Today is holiday here in Italy and I am using my spare time pushing the button of my almost-dead laptop just to hear the one-long-beep-two-short-beeps sequence (hoping not to hear it), then hold the button to turn it off and then stick hitting keys on the job laptop — where I am now.
After I've read a lot of pages from
On the Edge - The Spectacular Rise and Fall of Commodore, almost finishing it, I decided to let my eyes be enlightened by the LCD of the job laptop, where there's nothing more interesting to do than surfing the net and using gcc (MinGW) in the unpleasant environment MS Windows XP provides.
Ok stop making the post longer than it could be...
The challenge was: using just an expression, get the number of days in a specified month (given as a number from 1 to 12). No-one told me about constraints for February so I assumed it has 28 days; moreover, initially there was no prohibition of the ternary operator...
My first solution was:
g = 31 - ((m < 9)? (m+1)%2 : m%2) - 2*(m==2);
which worked on all the system I've tested it (MS Windows, Sun Solaris on SPARC, and GNU/Linux on Intel)
My second solution is:
g = "103012310321"[m-1] - 18 - (m&2);
This one is maybe tricky but is more robust (provided m is in [1,12] and we are on a system using ASCII), and can be easily modified in order to yield 29 for February. Moreover, what it makes me like it is that it uses something rarely many non-expert programmers are aware of about C (I mean using "array notation" for a literal string). The practice could be marked as bad, but it is great when codegolfing!
About codegolfing... If I am not wrong, that code in GolfRun would be "103012310321"m(=18-m2&- but currently I can't test it since my already-compiled (for GNU/Linux) work-in-progress GolfRun interpreter is on the Real Out-Of-Work Laptop, though I could checkout the SVN repository on this machine and try to compile it with MinGW on MS Windows — what a pity it uses Gtk+ and GMP extensively and I want not to go into the trouble of having them properly installed (ready for development usage) on this hateable system.

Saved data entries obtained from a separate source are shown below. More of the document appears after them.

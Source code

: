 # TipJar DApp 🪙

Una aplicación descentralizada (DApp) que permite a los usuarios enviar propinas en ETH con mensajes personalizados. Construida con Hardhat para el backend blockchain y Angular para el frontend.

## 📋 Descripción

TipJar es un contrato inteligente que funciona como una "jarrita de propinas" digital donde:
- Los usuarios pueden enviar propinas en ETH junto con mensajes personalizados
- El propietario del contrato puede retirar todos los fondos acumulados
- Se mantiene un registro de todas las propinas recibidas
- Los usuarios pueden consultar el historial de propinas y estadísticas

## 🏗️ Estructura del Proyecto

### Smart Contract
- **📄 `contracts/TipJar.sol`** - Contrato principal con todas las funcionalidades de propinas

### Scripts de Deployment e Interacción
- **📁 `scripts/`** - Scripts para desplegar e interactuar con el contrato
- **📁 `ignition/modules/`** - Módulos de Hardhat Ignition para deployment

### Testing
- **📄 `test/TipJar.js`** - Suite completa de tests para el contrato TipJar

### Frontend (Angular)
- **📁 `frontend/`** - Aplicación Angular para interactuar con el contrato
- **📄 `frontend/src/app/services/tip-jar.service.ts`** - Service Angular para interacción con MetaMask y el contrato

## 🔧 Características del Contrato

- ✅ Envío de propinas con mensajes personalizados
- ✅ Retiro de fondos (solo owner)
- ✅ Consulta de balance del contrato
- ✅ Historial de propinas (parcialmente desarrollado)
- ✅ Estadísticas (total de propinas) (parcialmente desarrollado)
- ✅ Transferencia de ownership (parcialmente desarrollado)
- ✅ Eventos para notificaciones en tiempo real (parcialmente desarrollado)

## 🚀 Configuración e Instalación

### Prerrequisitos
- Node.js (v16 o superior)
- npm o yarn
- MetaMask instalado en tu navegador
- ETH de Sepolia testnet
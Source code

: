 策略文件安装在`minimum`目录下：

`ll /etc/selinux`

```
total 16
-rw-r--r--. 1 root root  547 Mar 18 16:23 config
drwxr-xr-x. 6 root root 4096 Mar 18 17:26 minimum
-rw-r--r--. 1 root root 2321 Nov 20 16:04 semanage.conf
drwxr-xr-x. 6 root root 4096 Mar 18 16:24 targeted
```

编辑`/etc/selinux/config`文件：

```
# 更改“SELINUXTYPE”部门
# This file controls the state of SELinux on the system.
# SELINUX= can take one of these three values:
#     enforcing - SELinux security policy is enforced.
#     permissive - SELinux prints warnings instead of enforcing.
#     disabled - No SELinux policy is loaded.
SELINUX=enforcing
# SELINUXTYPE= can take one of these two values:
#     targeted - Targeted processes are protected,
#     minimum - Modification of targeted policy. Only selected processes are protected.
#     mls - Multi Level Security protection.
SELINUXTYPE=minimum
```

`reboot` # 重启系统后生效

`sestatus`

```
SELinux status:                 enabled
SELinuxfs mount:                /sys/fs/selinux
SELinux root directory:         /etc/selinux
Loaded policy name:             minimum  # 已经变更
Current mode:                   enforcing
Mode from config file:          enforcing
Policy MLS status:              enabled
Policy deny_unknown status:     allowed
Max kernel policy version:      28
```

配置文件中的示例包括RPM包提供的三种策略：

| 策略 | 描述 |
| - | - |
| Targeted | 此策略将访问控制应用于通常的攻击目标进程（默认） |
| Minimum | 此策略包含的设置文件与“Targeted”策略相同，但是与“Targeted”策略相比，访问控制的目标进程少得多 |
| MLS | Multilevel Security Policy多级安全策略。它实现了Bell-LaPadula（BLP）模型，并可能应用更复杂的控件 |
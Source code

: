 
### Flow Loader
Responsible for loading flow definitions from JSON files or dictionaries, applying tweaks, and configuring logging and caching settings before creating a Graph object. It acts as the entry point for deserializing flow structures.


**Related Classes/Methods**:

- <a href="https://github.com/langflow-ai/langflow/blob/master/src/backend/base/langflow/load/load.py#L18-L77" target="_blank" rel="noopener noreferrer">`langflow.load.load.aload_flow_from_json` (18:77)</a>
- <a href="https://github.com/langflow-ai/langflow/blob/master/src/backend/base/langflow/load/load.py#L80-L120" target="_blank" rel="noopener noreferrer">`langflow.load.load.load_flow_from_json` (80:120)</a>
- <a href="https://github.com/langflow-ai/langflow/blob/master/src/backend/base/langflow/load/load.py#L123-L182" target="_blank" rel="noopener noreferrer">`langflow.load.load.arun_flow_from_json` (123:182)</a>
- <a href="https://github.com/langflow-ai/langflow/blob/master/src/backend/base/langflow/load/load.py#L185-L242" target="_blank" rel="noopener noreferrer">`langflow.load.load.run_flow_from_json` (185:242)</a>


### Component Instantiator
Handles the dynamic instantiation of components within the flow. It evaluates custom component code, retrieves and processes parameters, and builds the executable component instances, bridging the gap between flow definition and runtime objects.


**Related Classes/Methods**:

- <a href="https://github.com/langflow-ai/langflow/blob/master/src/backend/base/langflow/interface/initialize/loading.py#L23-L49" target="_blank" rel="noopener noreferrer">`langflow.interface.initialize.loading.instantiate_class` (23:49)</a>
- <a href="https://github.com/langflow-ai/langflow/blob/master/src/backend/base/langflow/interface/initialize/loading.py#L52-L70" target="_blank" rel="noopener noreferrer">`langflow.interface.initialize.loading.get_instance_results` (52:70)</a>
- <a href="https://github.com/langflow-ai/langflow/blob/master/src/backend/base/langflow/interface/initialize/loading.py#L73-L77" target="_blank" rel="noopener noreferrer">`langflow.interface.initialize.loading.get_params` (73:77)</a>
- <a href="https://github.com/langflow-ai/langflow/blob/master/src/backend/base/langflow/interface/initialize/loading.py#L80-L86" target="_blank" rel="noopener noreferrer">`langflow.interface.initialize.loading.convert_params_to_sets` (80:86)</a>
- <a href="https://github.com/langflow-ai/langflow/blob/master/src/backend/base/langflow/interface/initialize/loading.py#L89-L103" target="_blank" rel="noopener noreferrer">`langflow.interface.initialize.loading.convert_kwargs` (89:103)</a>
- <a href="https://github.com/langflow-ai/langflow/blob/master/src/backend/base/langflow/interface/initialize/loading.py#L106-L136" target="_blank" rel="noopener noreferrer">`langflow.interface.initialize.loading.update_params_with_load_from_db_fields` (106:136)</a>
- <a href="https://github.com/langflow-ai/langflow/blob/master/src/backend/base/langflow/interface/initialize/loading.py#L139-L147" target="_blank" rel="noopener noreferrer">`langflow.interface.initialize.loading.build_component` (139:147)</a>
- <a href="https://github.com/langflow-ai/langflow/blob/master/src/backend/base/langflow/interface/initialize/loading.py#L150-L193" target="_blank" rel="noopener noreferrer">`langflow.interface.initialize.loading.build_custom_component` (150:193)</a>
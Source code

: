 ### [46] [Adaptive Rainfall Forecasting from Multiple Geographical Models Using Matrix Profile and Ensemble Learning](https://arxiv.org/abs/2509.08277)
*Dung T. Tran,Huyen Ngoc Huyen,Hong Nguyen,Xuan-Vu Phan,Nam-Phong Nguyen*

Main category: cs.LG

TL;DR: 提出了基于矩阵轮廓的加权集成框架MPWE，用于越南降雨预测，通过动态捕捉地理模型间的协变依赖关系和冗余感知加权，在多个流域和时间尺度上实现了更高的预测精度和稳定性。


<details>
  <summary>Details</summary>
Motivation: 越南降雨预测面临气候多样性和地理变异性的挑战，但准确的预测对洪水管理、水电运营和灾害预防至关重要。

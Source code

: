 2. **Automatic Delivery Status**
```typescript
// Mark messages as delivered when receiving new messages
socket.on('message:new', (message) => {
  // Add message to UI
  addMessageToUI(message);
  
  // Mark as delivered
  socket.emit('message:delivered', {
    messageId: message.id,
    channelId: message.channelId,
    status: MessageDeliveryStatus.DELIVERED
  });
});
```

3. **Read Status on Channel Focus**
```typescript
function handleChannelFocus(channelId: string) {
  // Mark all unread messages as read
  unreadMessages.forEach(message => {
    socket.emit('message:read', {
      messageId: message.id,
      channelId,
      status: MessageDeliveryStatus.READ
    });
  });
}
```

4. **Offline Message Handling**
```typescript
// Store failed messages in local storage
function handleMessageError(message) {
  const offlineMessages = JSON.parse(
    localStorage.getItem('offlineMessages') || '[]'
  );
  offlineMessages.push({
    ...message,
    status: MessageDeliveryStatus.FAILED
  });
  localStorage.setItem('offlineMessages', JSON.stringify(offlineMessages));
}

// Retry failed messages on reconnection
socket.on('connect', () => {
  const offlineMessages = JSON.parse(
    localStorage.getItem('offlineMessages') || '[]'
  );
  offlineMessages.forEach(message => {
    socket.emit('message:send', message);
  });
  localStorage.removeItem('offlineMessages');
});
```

The third solution to the challenge that comes into my mind is about looking at the bits. The previous solution already does it... a bit! But the idea can be extended; for this purpose I've made the following table
XY ABCD
31 1F 1 11 11 1 0001
28 1C 1 11 00 2 0010
31 1F 1 11 11 3 0011
30 1E 1 11 10 4 0100
31 1F 1 11 11 5 0101
30 1E 1 11 10 6 0110
31 1F 1 11 11 7 0111
31 1F 1 11 11 8 1000
30 1E 1 11 10 9 1001
31 1F 1 11 11 10 1010
30 1E 1 11 10 11 1011
31 1F 1 11 11 12 1100
We have four bits in input and we need to "produce" just 4 "patterns" (two bits) in output. The boolean table old school (and semplification thereafter) will give us a solution (paper and pen here for a while...) (^ stands for an overbar on the following letter, i.e. for the logical not):
^X = A + B + ^C + D
^Y = ^A^D(B + C) + AD^B
That gave me the code:
g = 28 |
((((((((~m)>>2)&((~m)<<1)&((~m)>>1))^1) &
(((~m)^2)&((~m)>>3))) |
((m>>3)&((~m)>>2)&m&1))^3)&3);
I am rather dissatisfied with this: surely it can be optimised someway, e.g. by doing simple observations like: no need to handle higher bit in logic since it needs just an exception (when m is 2); try to work in "positive logic"; mix ideas from the previous solution with the "gate logic" stuff... Anyway, for now it is enough, I have to go and do better things: I have a button I must push.